The `nameserver` entry in /etc/resolv.conf _is_ replaced indeed. I never cared as in my case, it's the same nameserver anyways, working the same no matter whether it's accessed via IPv4 or IPv6.

I assume it should be possible to have both entries and resolvconf(8) would be a good starting point to look at…

*edit:* Had a quick look, it seems (base) /sbin/dhclient-script optionally supports resolvconf(8), but only supplies the interface name, not a protocol (like "dhcp" as opposed to "dhcp6"), so resolvconf(8) would have a chance to merge multiple configs for the same interface.

Even worse, /usr/local/sbin/dhclient-script installed by net/isc-dhcp44-client (which is used for dhcp6 by dual-dhclient) doesn't seem to support resolvconf(8) at all.

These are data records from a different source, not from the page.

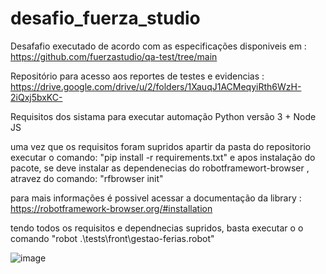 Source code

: # desafio_fuerza_studio
Desafafio executado de acordo com as especificações disponiveis em : https://github.com/fuerzastudio/qa-test/tree/main

Repositório para acesso aos reportes de testes e evidencias : https://drive.google.com/drive/u/2/folders/1XauqJ1ACMeqyiRth6WzH-2iQxj5bxKC-

Requisitos dos sistama para executar automação 
Python versão 3 + 
Node JS

uma vez que os requisitos foram supridos 
apartir da pasta do repositorio executar o comando: "pip install -r requirements.txt"
e apos instalação do pacote, se deve instalar as dependenecias do robotframewort-browser , atravez do comando: "rfbrowser init"

para mais informações é possivel acessar a documentação da library : https://robotframework-browser.org/#installation

tendo todos os requisitos e dependnecias supridos, basta executar o o comando "robot .\tests\front\gestao-ferias.robot"

![image](https://github.com/neverdjou/desafio_fuerza_studio/assets/62752617/2d242a50-30b4-4682-8075-da9a0ff22dd9)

All this can be solved, would be quite some work


----------



## youxiaojie (Oct 11, 2021)

Zirias said:


> The `nameserver` entry in /etc/resolv.conf _is_ replaced indeed. I never cared as in my case, it's the same nameserver anyways, working the same no matter whether it's accessed via IPv4 or IPv6.
> 
> I assume it should be possible to have both entries and resolvconf(8) would be a good starting point to look at…
> 
> ...


in linux they add both dhcp v4 and v6 from dhcp server, I do hope so, so I want to discussed with you, where or which script in charge of adding dns to resolv.conf


----------



## zirias@ (Oct 11, 2021)

youxiaojie said:


> in linux they add both dhcp v4 and v6 from dhcp server, I do hope so, so I want to discussed with you, where or which script in charge of adding dns to resolv.conf


The thing here is: this is all done with scripting. DHCP clients just call a script to do whatever network configuration is necessary. I'd say there is no "in Linux", as these scripts are probably maintained by Linux "distributions". So if your experience is that this works as you expect in Linux dist A, there's no guarantee whatsoever in Linux dist B.

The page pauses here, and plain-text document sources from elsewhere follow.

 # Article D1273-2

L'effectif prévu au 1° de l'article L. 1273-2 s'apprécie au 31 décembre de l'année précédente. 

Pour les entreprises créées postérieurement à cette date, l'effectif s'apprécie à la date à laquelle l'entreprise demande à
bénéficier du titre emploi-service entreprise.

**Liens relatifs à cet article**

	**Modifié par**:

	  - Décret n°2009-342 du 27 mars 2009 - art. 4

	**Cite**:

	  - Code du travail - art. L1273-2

But back to FreeBSD, the situation isn't great (as outlined above). You can fix it yourself of course. The script executed is configurable, see dhclient.conf(5). "Just" fix it yourself (copy and edit the script and point dhclient.conf to your own script).

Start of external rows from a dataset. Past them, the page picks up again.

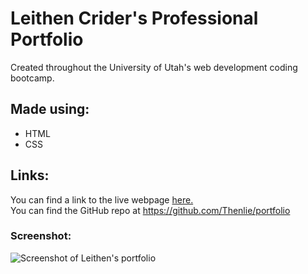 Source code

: # Leithen Crider's Professional Portfolio

<p>Created throughout the University of Utah's web development coding bootcamp.</p>

## Made using:

* HTML
* CSS

## Links:

You can find a link to the live webpage [here.](https://thenlie.github.io/portfolio/) <br>
You can find the GitHub repo at https://github.com/Thenlie/portfolio</p>

### Screenshot:

![Screenshot of Leithen's portfolio](https://github.com/Thenlie/portfolio/blob/main/assets/images/wave.png) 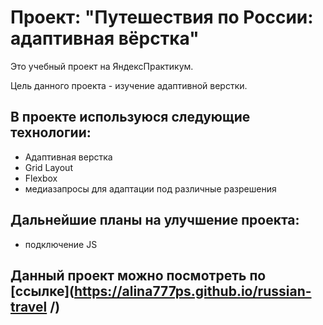 
# Проект: "Путешествия по России: адаптивная вёрстка"

Это учебный проект на ЯндексПрактикум. 

Цель данного проекта - изучение адаптивной верстки.

## В проекте используюся следующие технологии:

* Адаптивная верстка
* Grid Layout
* Flexbox
* медиазапросы для адаптации под различные разрешения

## Дальнейшие планы на улучшение проекта:
- подключение JS

## Данный проект можно поcмотреть по [ссылке](https://alina777ps.github.io/russian-travel /) 

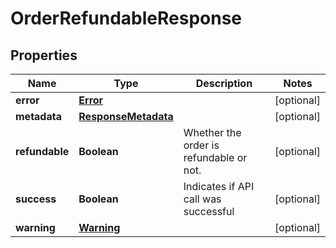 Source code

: 
# OrderRefundableResponse

## Properties
Name | Type | Description | Notes
------------ | ------------- | ------------- | -------------
**error** | [**Error**](Error.md) |  |  [optional]
**metadata** | [**ResponseMetadata**](ResponseMetadata.md) |  |  [optional]
**refundable** | **Boolean** | Whether the order is refundable or not. |  [optional]
**success** | **Boolean** | Indicates if API call was successful |  [optional]
**warning** | [**Warning**](Warning.md) |  |  [optional]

I think it should be fixed upstream, both for base (add the "protocol" to the resolvconf(8) invocation) and the net/isc-dhcp44-client port (add support for resolvconf(8)). Someone would have to do the work and submit a patch. DHCPv6 is optional for IPv6, SLAAC is preferred, so the support for DHCPv6 is sometimes quite lacking


----------



## youxiaojie (Oct 15, 2021)

you are expert in bsd and linux, yes, different distribution of linux may have different script.
*"
edit:* Had a quick look, it seems (base) /sbin/dhclient-script optionally supports resolvconf(8), but only supplies the interface name, not a protocol (like "dhcp" as opposed to "dhcp6"), so resolvconf(8) would have a chance to merge multiple configs for the same interface.

Even worse, /usr/local/sbin/dhclient-script installed by net/isc-dhcp44-client (which is used for dhcp6 by dual-dhclient) doesn't seem to support resolvconf(8) at all.
"

this is the key points.

for interesting in dhcp v6 is because of our campus wifi with 802.1x
do you farimiliar with 802.1x 's config in bsd? I find little documents.
they use dhcp v6 to get a /128 address

great thanks for your patience!


----------



## grahamperrin@ (Oct 16, 2021)

I can't answer the TCP/IPv6 aspect, sorry.



youxiaojie said:


> … campus wifi with 802.1x
> 
> do you farimiliar with 802.1x 's config in bsd? …



If it's eduroam, *WiFimgr* (WiFi Networks Manager) can configure wpa_supplicant.conf(5) for you. net-mgmt/wifimgr

*Caution*: /etc/wpa_supplicant.conf will probably include your passphrase, human-readable, so it's good to have this area of the file system encrypted. If you chose GELI encryption – with an excellent passphrase – when you installed FreeBSD, you should be OK.


----------